The purpose of our study is to implement a comfortable and easy-to-use module with a stable and accurate pulse rate detection on a computer mouse that most people are using everyday either in the office or at home, as multi-channel sensors can handle displacement and misalignment of the palm [22]. We proposed a multi-sensor module design (which is smaller than the previous mentioned studies [16,17,18]) on the top surface of the mouse, and other circuits including the microcontroller are inside the mouse. Therefore, users don’t have to force their hands holding the mouse while they are using the mouse. The multi-channel sensor structure can not only raise the area contacted by the users, but also increase the sensitivity and predictivity. Furthermore, a weighted average method for the mixed signal can emphasize the better signal with a higher weight and the poorer signal with a lower weight to improve the quality of the signal and to increase the accuracy of detection.

The paper is organized as follows: Section 2 describes the hardware structure and the proposed method to perform pulse rate detection based on a multi-sensor; the experimental device and the experimental procedures of each stage are stated in Section 3; Section 4 summarizes the experimental results of the proposed method and the comparisons to each channel and both the average and the weighted average method; and finally, some conclusions are discussed in Section 5.

2. Materials and Methods

2.1. System Architecture

The proposed structure consists of a microcontroller (NUC120, Nuvoton Technology Corporation, Hsinchu City, Taiwan, which is an ARM^®Cortex™-M0-based microcontroller), a Bluetooth module, the four-PPG sensor with four sets of band-pass filter with an amplifier, and a programmable-gain amplifier (PGA117, Texas Instruments, Dallas, TX, United States). The signal is extracted from each PPG sensor (uPI Semiconductor, Hsinchu County, Taiwan, with a wavelength of 850 nm) as one signal channel, which includes an infrared LED and a photodiode (PD).

The designed system structure is shown in Figure 1, which is based on the design of our previous study [24]. The LED emits infrared light to the skin, and then the photodiode receives the reflected signal that is dependent on the changes in the blood pulse and generates the PPG signal at the output of the sensor. The PPG signal will then input through a band-pass filter and an amplifier. The filtered and amplified signal will next input into a microcontroller to evaluate the pulse rate by using the algorithm and finally output the PPG waveform of each channel and a mixed PPG to a PC, which is a user interface, for waveforms and pulse rate display, and for health data storage.

2.2. Hardware Design

The Cortex™-M0 based microcontroller NUC120 (Nuvoton Technology Corporation, Hsinchu City, Taiwan) is used as the main controller in our design, and it is embedded in the computer mouse combined with other related circuits. The Inter Integrated Circuit (I²C) is used to control the PPG sensors, and the Serial Peripheral Interface (SPI) is used to control the PGA switching on modifying the magnitude factor of different PPG channels. The filtered and amplified PPG signal will input through a built-in analog-to-digital converter (ADC) with a resolution of 12 bits and the sampling rate is 200 Hz, and then the output signal will be communicated to the personal computer by the Bluetooth module. The waveform and the evaluated pulse rate will be displayed on the computer and the data is stored and can be analyzed by the application program.
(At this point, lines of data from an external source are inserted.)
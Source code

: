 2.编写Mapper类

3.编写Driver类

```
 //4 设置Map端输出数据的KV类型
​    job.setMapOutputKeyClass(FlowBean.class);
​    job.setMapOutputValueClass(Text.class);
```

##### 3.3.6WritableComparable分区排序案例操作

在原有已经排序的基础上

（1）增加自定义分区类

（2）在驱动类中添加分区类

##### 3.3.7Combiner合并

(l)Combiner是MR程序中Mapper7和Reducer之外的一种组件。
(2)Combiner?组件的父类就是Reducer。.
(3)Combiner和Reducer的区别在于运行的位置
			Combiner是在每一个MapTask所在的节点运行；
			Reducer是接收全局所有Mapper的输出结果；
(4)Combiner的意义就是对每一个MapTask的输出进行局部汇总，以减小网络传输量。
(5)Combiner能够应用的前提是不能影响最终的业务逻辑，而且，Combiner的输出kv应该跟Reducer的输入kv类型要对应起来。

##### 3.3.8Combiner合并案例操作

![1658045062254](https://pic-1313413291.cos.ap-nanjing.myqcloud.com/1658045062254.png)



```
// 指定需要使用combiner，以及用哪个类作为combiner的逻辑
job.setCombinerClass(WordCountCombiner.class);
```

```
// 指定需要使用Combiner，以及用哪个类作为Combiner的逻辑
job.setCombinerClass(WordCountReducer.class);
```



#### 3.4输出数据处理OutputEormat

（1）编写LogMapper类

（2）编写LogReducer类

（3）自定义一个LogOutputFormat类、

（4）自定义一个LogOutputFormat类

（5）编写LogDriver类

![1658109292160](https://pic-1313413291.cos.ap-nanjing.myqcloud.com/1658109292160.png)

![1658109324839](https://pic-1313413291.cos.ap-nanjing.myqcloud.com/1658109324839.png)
In this work, we propose a pulse rate detection device using a computer mouse (TCN183, T.C. STAR, New Taipei City, Taiwan, with dpi of 800). Our proposed system is embedded in the internal of the mouse and only the multi-PPG sensor of the PPG sensor module is placed on the top surface of the mouse as shown in Figure 2 with 2 cm wide and 2 cm long. The PPG sensors 1, 2, 3, and 4 show the position of each PPG channel on the sensor, respectively.

2.3. Algorithm Development

In the previous hardware structure section, we have acquired the PPG signals from the hardware. All algorithms including the peak detection, pulse rate calculation, and digital signal processing are done in the microcontroller. In order to improve the quality of the PPG acquisition, we first input the PPG signal into a digital filtering process to eliminate the noise. Then, a waveforms mixing process is to emphasize the needed PPG signal to increase the accuracy of peaks detection and pulse rate calculation. The system flow of the designed process in this paper is depicted in Figure 3.
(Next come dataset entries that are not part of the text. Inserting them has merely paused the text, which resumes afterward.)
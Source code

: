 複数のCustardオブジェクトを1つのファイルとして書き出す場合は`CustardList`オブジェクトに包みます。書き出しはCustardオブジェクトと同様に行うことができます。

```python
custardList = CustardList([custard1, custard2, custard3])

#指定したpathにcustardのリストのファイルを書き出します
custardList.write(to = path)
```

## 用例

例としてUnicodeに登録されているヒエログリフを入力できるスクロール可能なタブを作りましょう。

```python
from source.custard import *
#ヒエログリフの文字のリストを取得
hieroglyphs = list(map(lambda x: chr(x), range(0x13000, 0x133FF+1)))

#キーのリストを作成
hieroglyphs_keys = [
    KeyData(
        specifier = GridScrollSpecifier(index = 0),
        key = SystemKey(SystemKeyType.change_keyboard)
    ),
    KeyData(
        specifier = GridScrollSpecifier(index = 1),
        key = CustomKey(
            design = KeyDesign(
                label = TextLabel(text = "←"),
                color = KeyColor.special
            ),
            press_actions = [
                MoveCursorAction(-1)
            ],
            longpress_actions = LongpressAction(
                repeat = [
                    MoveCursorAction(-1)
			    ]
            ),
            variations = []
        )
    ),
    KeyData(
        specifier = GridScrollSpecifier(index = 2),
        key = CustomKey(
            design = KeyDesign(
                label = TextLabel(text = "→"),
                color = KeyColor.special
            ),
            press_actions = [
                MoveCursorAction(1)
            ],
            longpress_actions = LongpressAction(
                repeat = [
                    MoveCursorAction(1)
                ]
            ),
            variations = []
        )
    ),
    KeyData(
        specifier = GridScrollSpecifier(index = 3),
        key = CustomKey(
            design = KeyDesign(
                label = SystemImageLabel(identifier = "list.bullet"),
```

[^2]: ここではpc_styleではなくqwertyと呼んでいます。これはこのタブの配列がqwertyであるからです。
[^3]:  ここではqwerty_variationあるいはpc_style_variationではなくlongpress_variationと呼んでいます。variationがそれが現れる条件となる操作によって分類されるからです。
2.3.1. Digital Filtering Process

After analog signal processing in the previous hardware structure section, the extracted PPG signal has become more obvious and much cleaner than before, for which the signal is small and noise contaminated. However, there is still some high frequency noise disturbing the PPG signal due to hardware structure. Therefore, a 40th-order low-pass FIR (Finite Impulse Response) filter with a cutoff frequency of 5 Hz is designed to reduce the high frequency noise.
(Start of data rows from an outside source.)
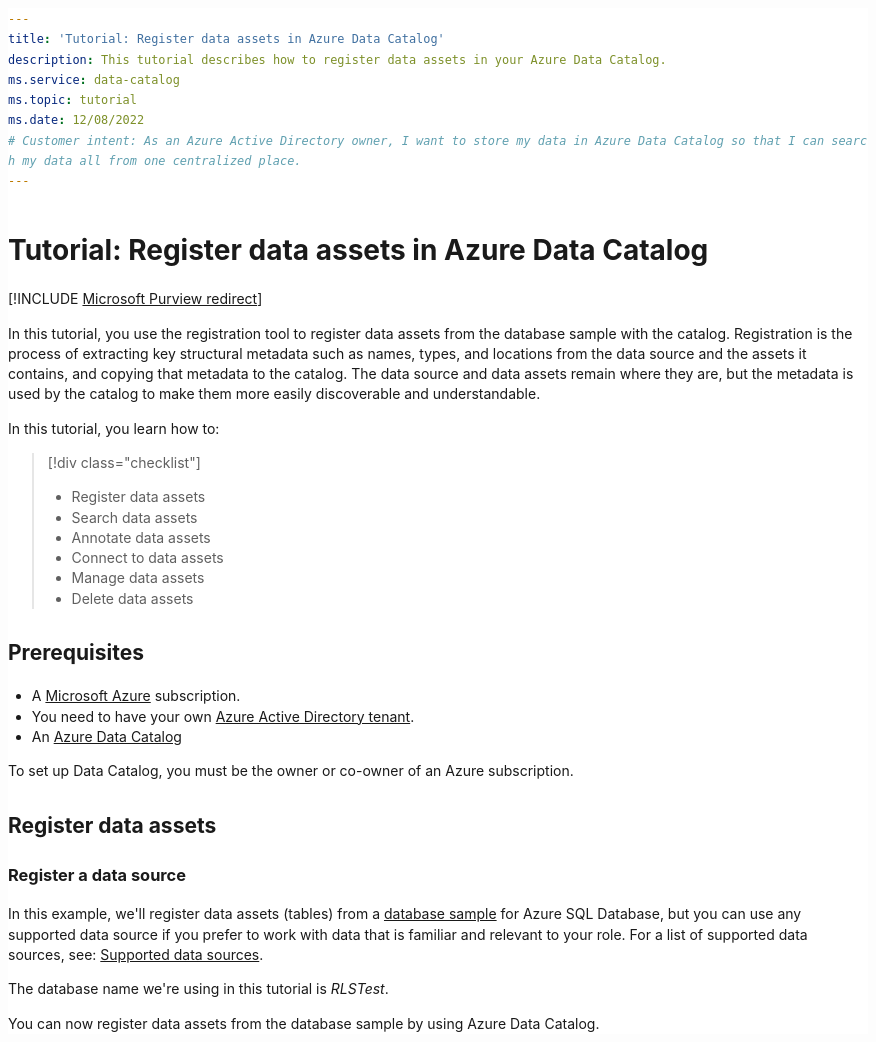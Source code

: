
 ```yaml
---
title: 'Tutorial: Register data assets in Azure Data Catalog'
description: This tutorial describes how to register data assets in your Azure Data Catalog. 
ms.service: data-catalog
ms.topic: tutorial
ms.date: 12/08/2022
# Customer intent: As an Azure Active Directory owner, I want to store my data in Azure Data Catalog so that I can search my data all from one centralized place.
---
```

# Tutorial: Register data assets in Azure Data Catalog

[!INCLUDE [Microsoft Purview redirect](includes/catalog-to-purview-migration-flag.md)]

In this tutorial, you use the registration tool to register data assets from the database sample with the catalog. Registration is the process of extracting key structural metadata such as names, types, and locations from the data source and the assets it contains, and copying that metadata to the catalog. The data source and data assets remain where they are, but the metadata is used by the catalog to make them more easily discoverable and understandable.

In this tutorial, you learn how to:
> [!div class="checklist"]
> * Register data assets 
> * Search data assets
> * Annotate data assets
> * Connect to data assets
> * Manage data assets
> * Delete data assets

## Prerequisites

* A [Microsoft Azure](https://azure.microsoft.com/) subscription.
* You need to have your own [Azure Active Directory tenant](../active-directory/fundamentals/active-directory-access-create-new-tenant.md).
* An [Azure Data Catalog](data-catalog-get-started.md)

To set up Data Catalog, you must be the owner or co-owner of an Azure subscription.

## Register data assets

### Register a data source

In this example, we'll register data assets (tables) from a [database sample](/azure/azure-sql/database/single-database-create-quickstart) for Azure SQL Database, but you can use any supported data source if you prefer to work with data that is familiar and relevant to your role. For a list of supported data sources, see: [Supported data sources](data-catalog-dsr.md).

The database name we're using in this tutorial is *RLSTest*.

You can now register data assets from the database sample by using Azure Data Catalog.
2.3.2. Waveforms Mixing Process

Since blood vessels spreading in the palm are diverse, the difficulties of PPG detection may be increased according to the position of palm that contacts the PPG sensors. Therefore, this study proposes to expand the area of detection using the structure of multi-sensors, and then mix the signals of each channel to form a new PPG signal that improves the quality of the signal and makes the detection easier and more convenient.

Two methods are used as comparisons in our proposed design, the average, and the weighted average method, with the purpose of observing whether the weighted average method is a better way to improve signal quality than the average method.

• Average Method: In order to get the average of the waveforms, four channels of the signal processed PPG signals will be summed and then divided by the number of channels. The signal $S_i$ of each channel i by each sample point n are summed and then divided by the number of channels i, which is four in this case, and carried out the result of the calculated mixed signal $S_{mix}\left[n\right]$ as Equation (1):

  $$S_{mix}\left[n\right]=\frac{{\sum }_{i=1}^4{S}_i\left[n\right]}{4}.$$

  (1)
• Weighted Average Method: In this method, the peak detection (from Section 2.3.3) is applied in the beginning of each time instant and then the better quality signal channels will be emphasized by increasing their weights according to Equation (2):

  $$S_{mix}\left[n\right]=\frac{{\sum }_{i=1}^4{W}_i\left[n\right]\times S_i\left[n\right]}{{\sum }_{i=1}^4{W}_i\left[n\right]}.$$

  (2)
  The decision of adjustment is described as three cases:
  Increasing Weight: $W_i\left[n\right]=W_i[n-1]+\alpha$, the case of peak detected in the process of peak detection and the peak-to-peak interval (PPI) also satisfied the requested range. The decision weight of $W_i\left[n\right]$ and $W_i[n-1]$ represent the weights of the current and the previous sample point, respectively. Constant $\alpha$ affects the weight of each signal point and is set to 2. The adjusted weight $W_i\left[n\right]$ is constrained in the range of 2 to 20 in this study by empirical tests.
  Decreasing Weight: $W_i\left[n\right]=W_i[n-1]-\alpha$, if peak is detected, but the requested range of PPI is not satisfied, the peak will be recognized as a noise and the weight will be decreased; if no peak is detected in the requested range of PPI, a decreasing weight is also applied.
  Unchanged Weight: $W_i\left[n\right]=W_i[n-1]$, otherwise stated in the previous two cases.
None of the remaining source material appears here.